Louise Redknapp has been seen as the face of a number of advertising campaigns: the "Safe and White" campaign for Boots, Flora's "Omega 3" products, Boots and BT. She became brand ambassador for Orbit gum in 2007

In 2009, Louise Redknapp filmed a follow-up documentary The Truth About Super Skinny Pregnancies displaying the pressures on women to stay in shape during and after their pregnancies. Later that year in September 2009, Redknapp presented The Farmer Wants a Wife for Five, a relaunch of a series that originally appeared on ITV in 2001. In 2009, Redknapp was also announced as the face of online fashion retailer Fashion Union. The following year in January 2010, Redknapp took over as the full-time presenter of the BBC Sunday morning programme Something for the Weekend for two years.

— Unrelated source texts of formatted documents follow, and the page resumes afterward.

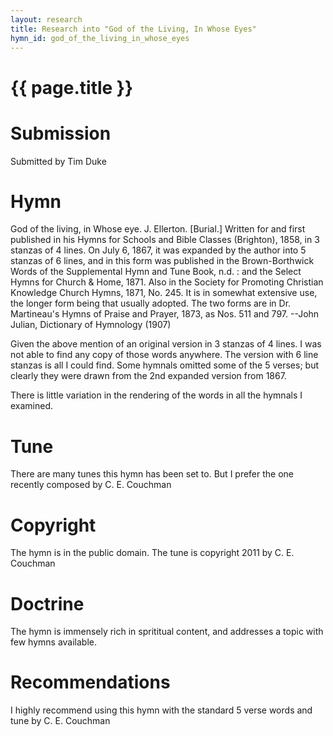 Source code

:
 ```yaml
---
layout: research
title: Research into "God of the Living, In Whose Eyes"
hymn_id: god_of_the_living_in_whose_eyes
---
```

# {{ page.title }}

# Submission

Submitted by Tim Duke

# Hymn

God of the living, in Whose eye. J. Ellerton. [Burial.] Written for and first published in his Hymns for Schools
and Bible Classes (Brighton), 1858, in 3 stanzas of 4 lines. On July 6, 1867, it was expanded by the author into
5 stanzas of 6 lines, and in this form was published in the Brown-Borthwick Words of the Supplemental Hymn and
Tune Book, n.d. : and the Select Hymns for Church & Home, 1871. Also in the Society for Promoting Christian
Knowledge Church Hymns, 1871, No. 245. It is in somewhat extensive use, the longer form being that usually adopted.
The two forms are in Dr. Martineau's Hymns of Praise and Prayer, 1873, as Nos. 511 and 797.
--John Julian, Dictionary of Hymnology (1907)

Given the above mention of an original version in 3 stanzas of 4 lines.  I was not able to find any copy of those
words anywhere.  The version with 6 line stanzas is all I could find.  Some hymnals omitted some of the 5 verses;
but clearly they were drawn from the 2nd expanded version from 1867.

There is little variation in the rendering of the words in all the hymnals I examined.

# Tune

There are many tunes this hymn has been set to.  But I prefer the one recently composed by C. E. Couchman

# Copyright

The hymn is in the public domain.
The tune is copyright 2011 by C. E. Couchman

# Doctrine

The hymn is immensely rich in sprititual content, and addresses a topic with few hymns available.

# Recommendations

I highly recommend using this hymn with the standard 5 verse words and tune by C. E. Couchman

Redknapp was a judge on the UK version of So You Think You Can Dance, broadcast on BBC One. In 2011, Redknapp made her acting debut alongside Ray Winstone as Diana Smith in the feature film The Hot Potato. Redknapp had a cosmetic range named Wild About Beauty, which she launched with make-up artist Kim Jacob; which she sold in 2017.

On 15 August 2016, Redknapp was announced as a contestant for the fourteenth series of Strictly Come Dancing. She reached the 2016 finals with professional dancer Kevin Clifton. In April 2018, Redknapp made her radio debut, guest-presenting two evening shows on Heart, on Sunday 8 April and Sunday 15 April.

In May 2021, Redknapp appeared on The Masked Dancer masked as Flamingo. She was the second celebrity to be unmasked. That same month, Redknapp appeared on the first series of BBC game show I Can See Your Voice, performing "Let's Go Round Again".

==Other endeavours==
In 2003, Redknapp published a magazine called Icon, aimed solely at professional sports stars and celebrities with then-husband Jamie Redknapp and former footballer Tim Sherwood. They later sold the magazine to another publisher.

==Personal life==
Nurding was introduced to football player Jamie Redknapp by singer Robbie Williams in 1995. They married in Bermuda on 29 June 1998, and have two sons. Prior to giving birth to her first son in 2004, Redknapp suffered from endometriosis, and underwent laser surgery treatment for the condition. Following her appearance on Strictly Come Dancing in 2016, the couple confirmed in September 2017, that they had decided to separate. A family court in central London granted a decree nisi for divorce after 19 years of marriage on 29 December 2017.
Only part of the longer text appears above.